SOURCE DATA |

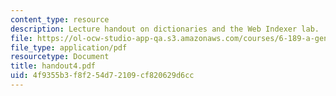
 ```yaml
---
content_type: resource
description: Lecture handout on dictionaries and the Web Indexer lab.
file: https://ol-ocw-studio-app-qa.s3.amazonaws.com/courses/6-189-a-gentle-introduction-to-programming-using-python-january-iap-2008/4f9355b3f8f254d72109cf820629d6cc_handout4.pdf
file_type: application/pdf
resourcetype: Document
title: handout4.pdf
uid: 4f9355b3-f8f2-54d7-2109-cf820629d6cc
---
```

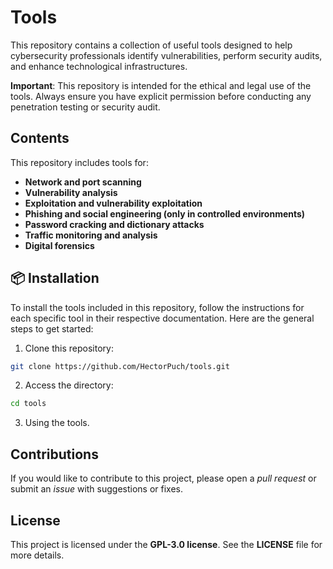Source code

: # Tools

This repository contains a collection of useful tools designed to help cybersecurity professionals identify vulnerabilities, perform security audits, and enhance technological infrastructures.

**Important**: This repository is intended for the ethical and legal use of the tools. Always ensure you have explicit permission before conducting any penetration testing or security audit.

## Contents

This repository includes tools for:

- **Network and port scanning**
- **Vulnerability analysis**
- **Exploitation and vulnerability exploitation**
- **Phishing and social engineering (only in controlled environments)**
- **Password cracking and dictionary attacks**
- **Traffic monitoring and analysis**
- **Digital forensics**
  
## 📦 Installation

To install the tools included in this repository, follow the instructions for each specific tool in their respective documentation. Here are the general steps to get started:

1. Clone this repository:
```bash
git clone https://github.com/HectorPuch/tools.git
```

2. Access the directory:
```bash
cd tools
```

3. Using the tools.

## Contributions

If you would like to contribute to this project, please open a *pull request* or submit an *issue* with suggestions or fixes.

## License

This project is licensed under the **GPL-3.0 license**. See the **LICENSE** file for more details.
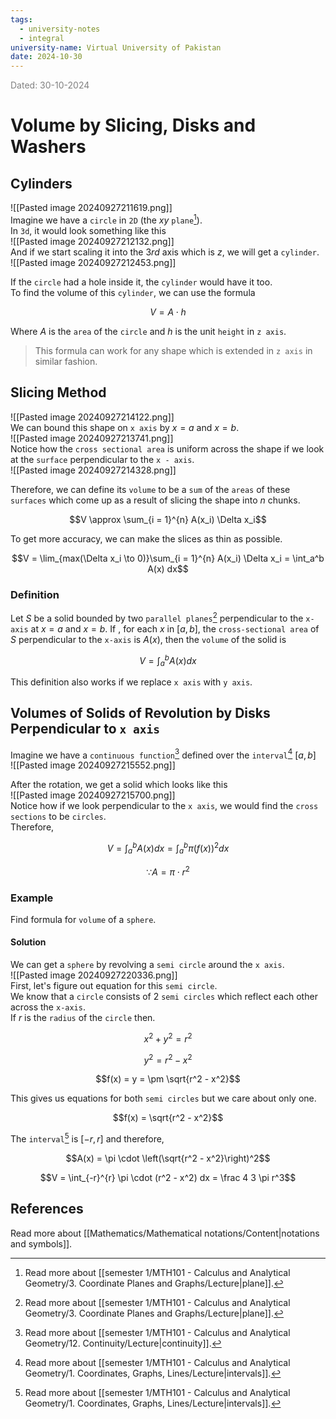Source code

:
 ```yaml
---
tags:
  - university-notes
  - integral
university-name: Virtual University of Pakistan
date: 2024-10-30
---
```


<span style="color: gray;">Dated: 30-10-2024</span>

# Volume by Slicing, Disks and Washers

## Cylinders

![[Pasted image 20240927211619.png]]  
Imagine we have a `circle` in `2D` (the $xy$ `plane`[^1]).  
In `3d`, it would look something like this  
![[Pasted image 20240927212132.png]]  
And if we start scaling it into the $3rd$ axis which is $z$, we will get a `cylinder`.  
![[Pasted image 20240927212453.png]]

If the `circle` had a hole inside it, the `cylinder` would have it too.  
To find the volume of this `cylinder`, we can use the formula  

$$V = A \cdot h$$

Where $A$ is the `area` of the `circle` and $h$ is the unit `height` in `z axis`.

> This formula can work for any shape which is extended in `z axis` in similar fashion.

## Slicing Method

![[Pasted image 20240927214122.png]]  
We can bound this shape on `x axis` by $x = a$ and $x = b$.  
![[Pasted image 20240927213741.png]]  
Notice how the `cross sectional area` is uniform across the shape if we look at the `surface` perpendicular to the `x - axis`.  
![[Pasted image 20240927214328.png]]

Therefore, we can define its `volume` to be a `sum` of the `areas` of these `surfaces` which come up as a result of slicing the shape into $n$ chunks.  

$$V \approx \sum_{i = 1}^{n} A(x_i) \Delta x_i$$

To get more accuracy, we can make the slices as thin as possible.

$$V = \lim_{max(\Delta x_i \to 0)}\sum_{i = 1}^{n} A(x_i) \Delta x_i = \int_a^b A(x) dx$$

### Definition

Let $S$ be a solid bounded by two `parallel planes`[^1] perpendicular to the `x-axis` at $x = a$ and $x = b$. If , for each $x$ in $[a,b]$, the `cross-sectional area` of $S$ perpendicular to the `x-axis` is $A(x)$, then the `volume` of the solid is

$$V =  \int_a^b A(x) dx$$

This definition also works if we replace `x axis` with `y axis`.

## Volumes of Solids of Revolution by Disks Perpendicular to `x axis`

Imagine we have a `continuous function`[^2] defined over the `interval`[^3] $[a, b]$  
![[Pasted image 20240927215552.png]]

After the rotation, we get a solid which looks like this  
![[Pasted image 20240927215700.png]]  
Notice how if we look perpendicular to the `x axis`, we would find the `cross sections` to be `circles`.  
Therefore,  

$$V = \int_a^b A(x) dx = \int_a^b \pi \left(f(x)\right)^2 dx$$

$$\because A = \pi \cdot r^2$$

### Example

Find formula for `volume` of a `sphere`.

#### Solution

We can get a `sphere` by revolving a `semi circle` around the `x axis`.  
![[Pasted image 20240927220336.png]]  
First, let's figure out equation for this `semi circle`.  
We know that a `circle` consists of 2 `semi circles` which reflect each other across the `x-axis`.  
If $r$ is the `radius` of the `circle` then.  

$$x^2 + y^2 = r^2$$

$$y^2 = r^2 - x^2$$

$$f(x) = y = \pm \sqrt{r^2 - x^2}$$

This gives us equations for both `semi circles` but we care about only one.  

$$f(x) = \sqrt{r^2 - x^2}$$

The `interval`[^3] is $[-r, r]$ and therefore,  

$$A(x) = \pi \cdot \left(\sqrt{r^2 - x^2}\right)^2$$

$$V = \int_{-r}^{r} \pi \cdot (r^2 - x^2) dx = \frac 4 3 \pi r^3$$

## References

Read more about [[Mathematics/Mathematical notations/Content|notations and symbols]].

[^1]: Read more about [[semester 1/MTH101 - Calculus and Analytical Geometry/3. Coordinate Planes and Graphs/Lecture|plane]].
[^2]: Read more about [[semester 1/MTH101 - Calculus and Analytical Geometry/12. Continuity/Lecture|continuity]].
[^3]: Read more about [[semester 1/MTH101 - Calculus and Analytical Geometry/1. Coordinates, Graphs, Lines/Lecture|intervals]].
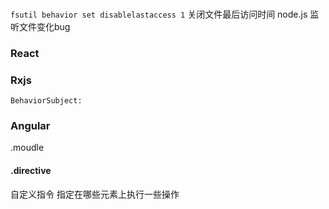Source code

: ###
`fsutil behavior set disablelastaccess 1`
关闭文件最后访问时间
node.js  监听文件变化bug

### React


### Rxjs
```
BehaviorSubject: 
```

### Angular
.moudle
#### .directive
自定义指令
指定在哪些元素上执行一些操作
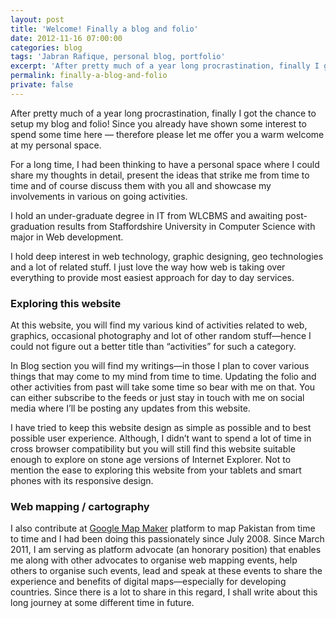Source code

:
 ```yaml
---
layout: post
title: 'Welcome! Finally a blog and folio'
date: 2012-11-16 07:00:00
categories: blog
tags: 'Jabran Rafique, personal blog, portfolio'
excerpt: 'After pretty much of a year long procrastination, finally I got the chance to setup my blog and folio! Since you already have shown some interest to spend some time here — therefore please let me offer you a warm welcome at my personal space.'
permalink: finally-a-blog-and-folio
private: false
---
```


After pretty much of a year long procrastination, finally I got the chance to setup my blog and folio! Since you already have shown some interest to spend some time here — therefore please let me offer you a warm welcome at my personal space.

For a long time, I had been thinking to have a personal space where I could share my thoughts in detail, present the ideas that strike me from time to time and of course discuss them with you all and showcase my involvements in various on going activities.

I hold an under-graduate degree in IT from WLCBMS and awaiting post-graduation results from Staffordshire University in Computer Science with major in Web development.

I hold deep interest in web technology, graphic designing, geo technologies and a lot of related stuff. I just love the way how web is taking over everything to provide most easiest approach for day to day services.

### Exploring this website

At this website, you will find my various kind of activities related to web, graphics, occasional photography and lot of other random stuff—hence I could not figure out a better title than “activities” for such a category.

In Blog section you will find my writings—in those I plan to cover various things that may come to my mind from time to time. Updating the folio and other activities from past will take some time so bear with me on that. You can either subscribe to the feeds or just stay in touch with me on social media where I’ll be posting any updates from this website.

I have tried to keep this website design as simple as possible and to best possible user experience. Although, I didn’t want to spend a lot of time in cross browser compatibility but you will still find this website suitable enough to explore on stone age versions of Internet Explorer. Not to mention the ease to exploring this website from your tablets and smart phones with its responsive design.

### Web mapping / cartography

I also contribute at [Google Map Maker](http://mapmaker.google.com/) platform to map Pakistan from time to time and I had been doing this passionately since July 2008. Since March 2011, I am serving as platform advocate (an honorary position) that enables me along with other advocates to organise web mapping events, help others to organise such events, lead and speak at these events to share the experience and benefits of digital maps—especially for developing countries. Since there is a lot to share in this regard, I shall write about this long journey at some different time in future.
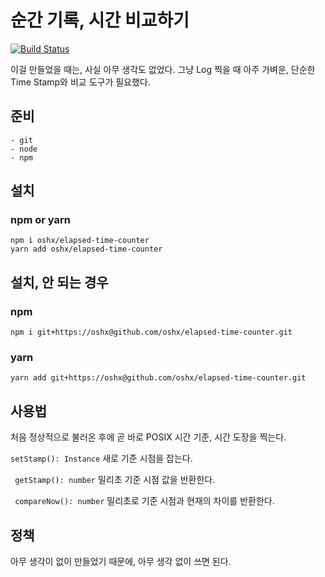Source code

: # 순간 기록, 시간 비교하기

[![Build Status](https://travis-ci.com/oshx/elapsed-time-counter.svg?branch=master)](https://travis-ci.com/oshx/elapsed-time-counter)

이걸 만들었을 때는, 사실 아무 생각도 없었다. 그냥 Log 찍을 때 아주 가벼운, 단순한 Time Stamp와 비교 도구가 필요했다.

## 준비
```
- git
- node
- npm
```

## 설치

### npm or yarn
```
npm i oshx/elapsed-time-counter
yarn add oshx/elapsed-time-counter
```

## 설치, 안 되는 경우
### npm
```
npm i git+https://oshx@github.com/oshx/elapsed-time-counter.git
```
### yarn
```
yarn add git+https://oshx@github.com/oshx/elapsed-time-counter.git
```

## 사용법
처음 정상적으로 불러온 후에 곧 바로 POSIX 시간 기준, 시간 도장을 찍는다.

`
setStamp(): Instance
` 새로 기준 시점을 잡는다.

`
getStamp(): number` 밀리초 기준 시점 값을 반환한다.

`
compareNow(): number` 밀리초로 기준 시점과 현재의 차이를 반환한다.

## 정책
아무 생각이 없이 만들었기 때문에, 아무 생각 없이 쓰면 된다.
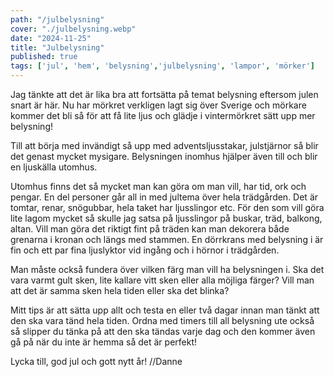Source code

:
 ```yaml
---
path: "/julbelysning"
cover: "./julbelysning.webp"
date: "2024-11-25"
title: "Julbelysning"
published: true
tags: ['jul', 'hem', 'belysning','julbelysning', 'lampor', 'mörker']
---
```


Jag tänkte att det är lika bra att fortsätta på temat belysning eftersom julen snart är här. Nu har mörkret verkligen lagt sig över Sverige och mörkare kommer det bli så för att få lite ljus och glädje i vintermörkret sätt upp mer belysning!

Till att börja med invändigt så upp med adventsljusstakar, julstjärnor så blir det genast mycket mysigare. Belysningen inomhus hjälper även till och blir en ljuskälla utomhus. 

Utomhus finns det så mycket man kan göra om man vill, har tid, ork och pengar. En del personer går all in med jultema över hela trädgården. Det är tomtar, renar, snögubbar, hela taket har ljusslingor etc. För den som vill göra lite lagom mycket så skulle jag satsa på ljusslingor på buskar, träd, balkong, altan. Vill man göra det riktigt fint på träden kan man dekorera både grenarna i kronan och längs med stammen. En dörrkrans med belysning i är fin och ett  par fina ljuslyktor vid ingång och i hörnor i trädgården. 

Man måste också fundera över vilken färg man vill ha belysningen i. Ska det vara varmt gult sken, lite kallare vitt sken eller alla möjliga färger? Vill man att det är samma sken hela tiden eller ska det blinka? 

Mitt tips är att sätta upp allt och testa en eller två dagar innan man tänkt att den ska vara tänd hela tiden. Ordna med timers till all belysning ute också så slipper du tänka på att den ska tändas varje dag och den kommer även gå på när du inte är hemma så det är perfekt! 

Lycka till, god jul och gott nytt år!
//Danne
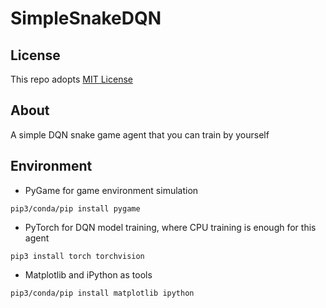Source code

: # SimpleSnakeDQN

## License

This repo adopts [MIT License](https://spdx.org/licenses/MIT)

## About

A simple DQN snake game agent that you can train by yourself

## Environment

- PyGame for game environment simulation
```
pip3/conda/pip install pygame
```

- PyTorch for DQN model training, where CPU training is enough for this agent
```
pip3 install torch torchvision
```

- Matplotlib and iPython as tools
```
pip3/conda/pip install matplotlib ipython
```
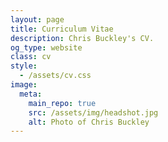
 ```yaml
---
layout: page
title: Curriculum Vitae
description: Chris Buckley's CV.
og_type: website
class: cv
style:
  - /assets/cv.css
image:
  meta:
    main_repo: true
    src: /assets/img/headshot.jpg
    alt: Photo of Chris Buckley
---
```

THE TASK | From the records above, transcribe only the stretch from the line with "- **Digital forensics**" through the line with "## Cylinders", keeping both ends. Omit pictures.

RESPONSE AREA |
- **Digital forensics**
  
## 📦 Installation

To install the tools included in this repository, follow the instructions for each specific tool in their respective documentation. Here are the general steps to get started:

1. Clone this repository:
```bash
git clone https://github.com/HectorPuch/tools.git
```

2. Access the directory:
```bash
cd tools
```

3. Using the tools.

## Contributions

If you would like to contribute to this project, please open a *pull request* or submit an *issue* with suggestions or fixes.

## License

This project is licensed under the **GPL-3.0 license**. See the **LICENSE** file for more details.
Source code

:
 ```yaml
---
tags:
  - university-notes
  - integral
university-name: Virtual University of Pakistan
date: 2024-10-30
---
```


<span style="color: gray;">Dated: 30-10-2024</span>

# Volume by Slicing, Disks and Washers

## Cylinders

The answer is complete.